PROBLEM REQUIREMENTS:
Your job is to return each record exactly, minus any pictures.

RECORDS FOR THIS EXERCISE:
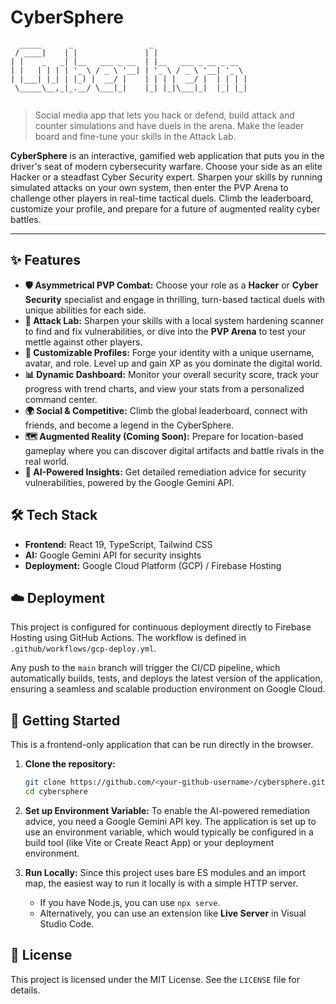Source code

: # CyberSphere

```
  _____      _                 _                    
 / ____|    | |               | |                   
| |    _   _| |__   ___ _ __  | |__   ___ _ __ _ __  
| |   | | | | '_ \ / _ \ '__| | '_ \ / _ \ '__| '_ \ 
| |___| |_| | |_) |  __/ |    | | | |  __/ |  | | | |
 \_____\__,_|_.__/ \___|_|    |_| |_|\___|_|  |_| |_|
                                                    
```

> Social media app that lets you hack or defend, build attack and counter simulations and have duels in the arena. Make the leader board and fine-tune your skills in the Attack Lab.

**CyberSphere** is an interactive, gamified web application that puts you in the driver's seat of modern cybersecurity warfare. Choose your side as an elite Hacker or a steadfast Cyber Security expert. Sharpen your skills by running simulated attacks on your own system, then enter the PVP Arena to challenge other players in real-time tactical duels. Climb the leaderboard, customize your profile, and prepare for a future of augmented reality cyber battles.

---

## ✨ Features

*   **🛡️ Asymmetrical PVP Combat:** Choose your role as a **Hacker** or **Cyber Security** specialist and engage in thrilling, turn-based tactical duels with unique abilities for each side.
*   **🔬 Attack Lab:** Sharpen your skills with a local system hardening scanner to find and fix vulnerabilities, or dive into the **PVP Arena** to test your mettle against other players.
*   **👤 Customizable Profiles:** Forge your identity with a unique username, avatar, and role. Level up and gain XP as you dominate the digital world.
*   **📊 Dynamic Dashboard:** Monitor your overall security score, track your progress with trend charts, and view your stats from a personalized command center.
*   **🌍 Social & Competitive:** Climb the global leaderboard, connect with friends, and become a legend in the CyberSphere.
*   **🗺️ Augmented Reality (Coming Soon):** Prepare for location-based gameplay where you can discover digital artifacts and battle rivals in the real world.
*   **🤖 AI-Powered Insights:** Get detailed remediation advice for security vulnerabilities, powered by the Google Gemini API.

## 🛠️ Tech Stack

*   **Frontend:** React 19, TypeScript, Tailwind CSS
*   **AI:** Google Gemini API for security insights
*   **Deployment:** Google Cloud Platform (GCP) / Firebase Hosting

## ☁️ Deployment

This project is configured for continuous deployment directly to Firebase Hosting using GitHub Actions. The workflow is defined in `.github/workflows/gcp-deploy.yml`.

Any push to the `main` branch will trigger the CI/CD pipeline, which automatically builds, tests, and deploys the latest version of the application, ensuring a seamless and scalable production environment on Google Cloud.

## 🚀 Getting Started

This is a frontend-only application that can be run directly in the browser.

1.  **Clone the repository:**
    ```bash
    git clone https://github.com/<your-github-username>/cybersphere.git
    cd cybersphere
    ```

2.  **Set up Environment Variable:**
    To enable the AI-powered remediation advice, you need a Google Gemini API key. The application is set up to use an environment variable, which would typically be configured in a build tool (like Vite or Create React App) or your deployment environment.

3.  **Run Locally:**
    Since this project uses bare ES modules and an import map, the easiest way to run it locally is with a simple HTTP server.
    - If you have Node.js, you can use `npx serve`.
    - Alternatively, you can use an extension like **Live Server** in Visual Studio Code.

## 📜 License

This project is licensed under the MIT License. See the `LICENSE` file for details.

PROBLEM SOLUTION:
Source code

: # CyberSphere

```
  _____      _                 _                    
 / ____|    | |               | |                   
| |    _   _| |__   ___ _ __  | |__   ___ _ __ _ __  
| |   | | | | '_ \ / _ \ '__| | '_ \ / _ \ '__| '_ \ 
| |___| |_| | |_) |  __/ |    | | | |  __/ |  | | | |
 \_____\__,_|_.__/ \___|_|    |_| |_|\___|_|  |_| |_|
                                                    
```

> Social media app that lets you hack or defend, build attack and counter simulations and have duels in the arena. Make the leader board and fine-tune your skills in the Attack Lab.

**CyberSphere** is an interactive, gamified web application that puts you in the driver's seat of modern cybersecurity warfare. Choose your side as an elite Hacker or a steadfast Cyber Security expert. Sharpen your skills by running simulated attacks on your own system, then enter the PVP Arena to challenge other players in real-time tactical duels. Climb the leaderboard, customize your profile, and prepare for a future of augmented reality cyber battles.

---

## ✨ Features

*   **🛡️ Asymmetrical PVP Combat:** Choose your role as a **Hacker** or **Cyber Security** specialist and engage in thrilling, turn-based tactical duels with unique abilities for each side.
*   **🔬 Attack Lab:** Sharpen your skills with a local system hardening scanner to find and fix vulnerabilities, or dive into the **PVP Arena** to test your mettle against other players.
*   **👤 Customizable Profiles:** Forge your identity with a unique username, avatar, and role. Level up and gain XP as you dominate the digital world.
*   **📊 Dynamic Dashboard:** Monitor your overall security score, track your progress with trend charts, and view your stats from a personalized command center.
*   **🌍 Social & Competitive:** Climb the global leaderboard, connect with friends, and become a legend in the CyberSphere.
*   **🗺️ Augmented Reality (Coming Soon):** Prepare for location-based gameplay where you can discover digital artifacts and battle rivals in the real world.
*   **🤖 AI-Powered Insights:** Get detailed remediation advice for security vulnerabilities, powered by the Google Gemini API.

## 🛠️ Tech Stack

*   **Frontend:** React 19, TypeScript, Tailwind CSS
*   **AI:** Google Gemini API for security insights
*   **Deployment:** Google Cloud Platform (GCP) / Firebase Hosting

## ☁️ Deployment

This project is configured for continuous deployment directly to Firebase Hosting using GitHub Actions. The workflow is defined in `.github/workflows/gcp-deploy.yml`.

Any push to the `main` branch will trigger the CI/CD pipeline, which automatically builds, tests, and deploys the latest version of the application, ensuring a seamless and scalable production environment on Google Cloud.

## 🚀 Getting Started

This is a frontend-only application that can be run directly in the browser.

1.  **Clone the repository:**
    ```bash
    git clone https://github.com/<your-github-username>/cybersphere.git
    cd cybersphere
    ```

2.  **Set up Environment Variable:**
    To enable the AI-powered remediation advice, you need a Google Gemini API key. The application is set up to use an environment variable, which would typically be configured in a build tool (like Vite or Create React App) or your deployment environment.

3.  **Run Locally:**
    Since this project uses bare ES modules and an import map, the easiest way to run it locally is with a simple HTTP server.
    - If you have Node.js, you can use `npx serve`.
    - Alternatively, you can use an extension like **Live Server** in Visual Studio Code.

## 📜 License

This project is licensed under the MIT License. See the `LICENSE` file for details.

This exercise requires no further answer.